---------- EXERCISE DATA ----------

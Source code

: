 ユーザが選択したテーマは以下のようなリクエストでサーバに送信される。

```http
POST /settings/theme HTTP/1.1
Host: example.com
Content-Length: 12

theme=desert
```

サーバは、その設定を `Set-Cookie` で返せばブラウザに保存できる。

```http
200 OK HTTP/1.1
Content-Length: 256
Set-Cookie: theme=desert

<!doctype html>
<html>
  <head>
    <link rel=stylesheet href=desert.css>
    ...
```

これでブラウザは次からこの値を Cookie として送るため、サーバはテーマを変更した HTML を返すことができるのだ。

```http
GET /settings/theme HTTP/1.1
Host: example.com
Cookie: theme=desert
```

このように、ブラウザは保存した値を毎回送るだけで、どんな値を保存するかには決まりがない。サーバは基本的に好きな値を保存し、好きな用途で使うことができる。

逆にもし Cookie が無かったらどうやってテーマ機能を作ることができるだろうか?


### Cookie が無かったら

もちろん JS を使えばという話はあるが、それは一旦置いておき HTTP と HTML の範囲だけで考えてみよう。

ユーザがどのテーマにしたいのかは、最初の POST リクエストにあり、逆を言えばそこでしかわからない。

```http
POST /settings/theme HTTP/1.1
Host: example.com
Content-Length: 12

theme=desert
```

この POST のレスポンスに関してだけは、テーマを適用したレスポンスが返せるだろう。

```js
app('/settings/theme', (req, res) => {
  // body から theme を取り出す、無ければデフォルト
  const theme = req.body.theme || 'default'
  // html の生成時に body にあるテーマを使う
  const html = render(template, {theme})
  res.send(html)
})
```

----------
---------- EXERCISE DATA ----------

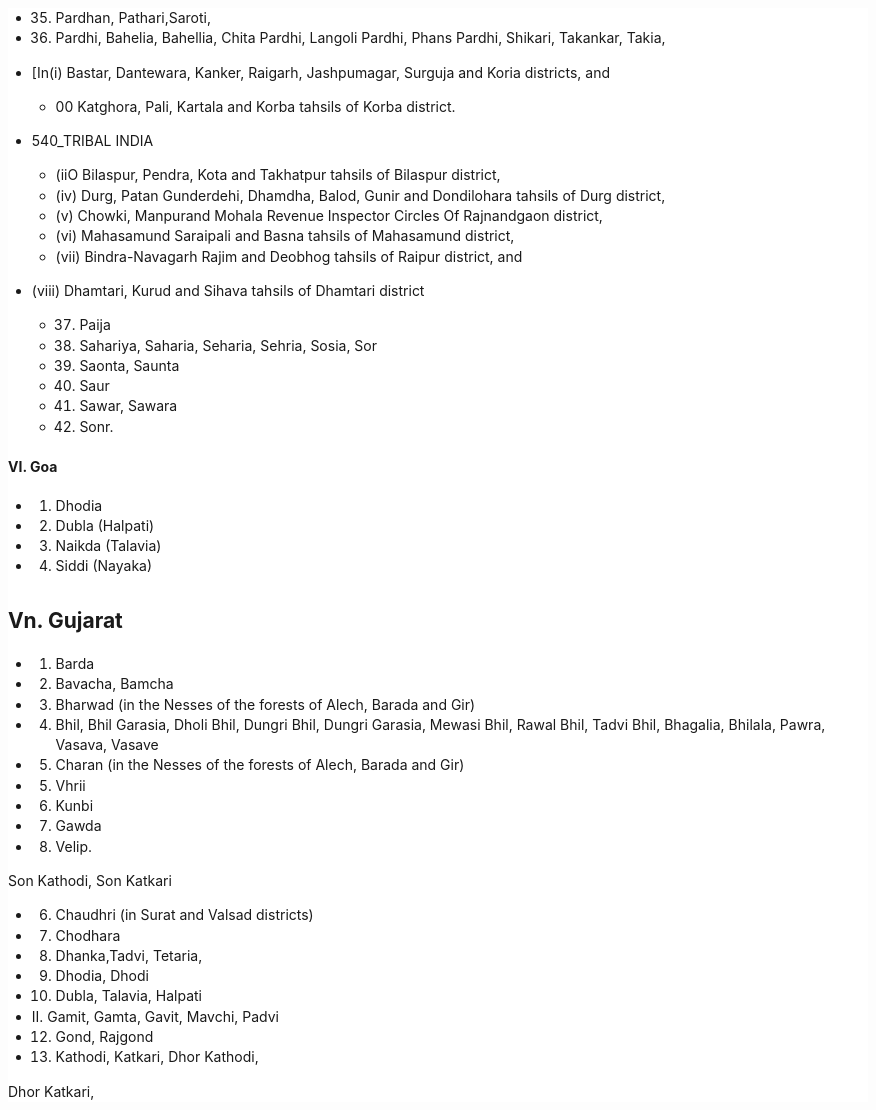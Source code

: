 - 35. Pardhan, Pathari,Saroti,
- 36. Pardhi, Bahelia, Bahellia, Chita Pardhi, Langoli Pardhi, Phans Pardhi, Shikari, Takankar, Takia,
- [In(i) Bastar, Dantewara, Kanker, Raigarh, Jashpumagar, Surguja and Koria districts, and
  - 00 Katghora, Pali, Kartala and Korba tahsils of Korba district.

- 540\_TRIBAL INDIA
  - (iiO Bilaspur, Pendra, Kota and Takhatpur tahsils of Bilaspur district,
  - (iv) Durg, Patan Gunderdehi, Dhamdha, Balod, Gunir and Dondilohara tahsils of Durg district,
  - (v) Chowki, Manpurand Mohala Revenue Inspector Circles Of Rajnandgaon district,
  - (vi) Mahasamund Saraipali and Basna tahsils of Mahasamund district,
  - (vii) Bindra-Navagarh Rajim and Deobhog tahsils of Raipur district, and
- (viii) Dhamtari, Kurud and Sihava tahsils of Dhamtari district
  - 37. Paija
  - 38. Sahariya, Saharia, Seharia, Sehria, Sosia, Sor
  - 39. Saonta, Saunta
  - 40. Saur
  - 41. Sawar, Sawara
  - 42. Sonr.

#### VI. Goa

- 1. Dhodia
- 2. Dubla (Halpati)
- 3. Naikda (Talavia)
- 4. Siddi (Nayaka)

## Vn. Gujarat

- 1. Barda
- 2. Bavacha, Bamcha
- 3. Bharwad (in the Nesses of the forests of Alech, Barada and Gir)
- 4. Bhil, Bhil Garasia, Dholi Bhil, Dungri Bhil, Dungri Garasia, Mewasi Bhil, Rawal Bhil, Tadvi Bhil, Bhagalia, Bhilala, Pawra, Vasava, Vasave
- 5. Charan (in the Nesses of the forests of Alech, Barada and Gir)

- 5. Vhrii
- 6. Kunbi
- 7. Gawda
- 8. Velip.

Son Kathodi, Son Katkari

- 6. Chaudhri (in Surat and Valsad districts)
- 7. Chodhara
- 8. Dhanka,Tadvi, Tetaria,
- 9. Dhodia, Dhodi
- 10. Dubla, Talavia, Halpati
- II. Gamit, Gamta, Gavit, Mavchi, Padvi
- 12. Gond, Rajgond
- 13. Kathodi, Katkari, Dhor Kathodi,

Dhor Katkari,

----------
---------- EXERCISE DATA ----------

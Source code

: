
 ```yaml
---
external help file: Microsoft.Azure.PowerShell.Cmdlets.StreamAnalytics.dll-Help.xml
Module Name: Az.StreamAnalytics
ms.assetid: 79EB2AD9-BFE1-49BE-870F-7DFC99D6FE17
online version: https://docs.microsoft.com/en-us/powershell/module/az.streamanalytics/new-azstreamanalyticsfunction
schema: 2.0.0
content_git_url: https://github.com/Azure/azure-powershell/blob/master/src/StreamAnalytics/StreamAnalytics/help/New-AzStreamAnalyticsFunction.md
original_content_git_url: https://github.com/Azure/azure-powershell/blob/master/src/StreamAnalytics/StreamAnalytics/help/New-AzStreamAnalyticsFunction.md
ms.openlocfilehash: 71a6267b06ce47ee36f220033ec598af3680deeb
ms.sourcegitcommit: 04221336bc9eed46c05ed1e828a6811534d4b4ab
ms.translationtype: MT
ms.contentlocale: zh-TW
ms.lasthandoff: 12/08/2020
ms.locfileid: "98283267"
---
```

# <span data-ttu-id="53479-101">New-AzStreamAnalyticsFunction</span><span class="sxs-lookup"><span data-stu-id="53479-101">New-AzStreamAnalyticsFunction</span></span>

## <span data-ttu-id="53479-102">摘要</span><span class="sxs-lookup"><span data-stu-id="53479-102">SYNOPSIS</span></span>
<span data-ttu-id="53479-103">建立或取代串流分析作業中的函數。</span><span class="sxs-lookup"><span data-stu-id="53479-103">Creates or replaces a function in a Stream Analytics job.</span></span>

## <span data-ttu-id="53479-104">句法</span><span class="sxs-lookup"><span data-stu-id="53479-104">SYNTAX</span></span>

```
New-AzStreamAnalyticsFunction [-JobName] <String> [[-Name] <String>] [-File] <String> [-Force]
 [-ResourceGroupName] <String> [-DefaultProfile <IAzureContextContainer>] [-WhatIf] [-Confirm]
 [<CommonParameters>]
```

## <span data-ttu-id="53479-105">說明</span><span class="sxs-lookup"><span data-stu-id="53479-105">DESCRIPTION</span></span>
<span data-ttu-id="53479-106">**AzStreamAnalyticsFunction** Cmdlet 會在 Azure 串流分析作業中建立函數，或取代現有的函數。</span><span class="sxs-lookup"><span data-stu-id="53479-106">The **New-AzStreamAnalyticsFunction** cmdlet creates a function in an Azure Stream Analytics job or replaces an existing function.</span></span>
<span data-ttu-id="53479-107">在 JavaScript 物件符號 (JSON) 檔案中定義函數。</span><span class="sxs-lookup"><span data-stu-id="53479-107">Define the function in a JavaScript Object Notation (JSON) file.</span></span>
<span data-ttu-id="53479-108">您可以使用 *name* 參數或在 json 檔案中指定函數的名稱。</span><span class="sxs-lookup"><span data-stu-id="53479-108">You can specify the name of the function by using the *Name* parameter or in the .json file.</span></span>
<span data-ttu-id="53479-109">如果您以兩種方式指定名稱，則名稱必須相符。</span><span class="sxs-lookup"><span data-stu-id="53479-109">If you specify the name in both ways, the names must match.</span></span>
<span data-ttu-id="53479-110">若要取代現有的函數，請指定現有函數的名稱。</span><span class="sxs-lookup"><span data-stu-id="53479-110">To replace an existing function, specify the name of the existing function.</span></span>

----------

» **ACTIVITY**: Restate word for word the entries above from the line with "- (iiO Bilaspur, Pendra, Kota" through the line with "- 37. Paija", inclusive, leaving out everything else.

» **EXERCISE OUTPUT**:
  - (iiO Bilaspur, Pendra, Kota and Takhatpur tahsils of Bilaspur district,
  - (iv) Durg, Patan Gunderdehi, Dhamdha, Balod, Gunir and Dondilohara tahsils of Durg district,
  - (v) Chowki, Manpurand Mohala Revenue Inspector Circles Of Rajnandgaon district,
  - (vi) Mahasamund Saraipali and Basna tahsils of Mahasamund district,
  - (vii) Bindra-Navagarh Rajim and Deobhog tahsils of Raipur district, and
- (viii) Dhamtari, Kurud and Sihava tahsils of Dhamtari district
  - 37. Paija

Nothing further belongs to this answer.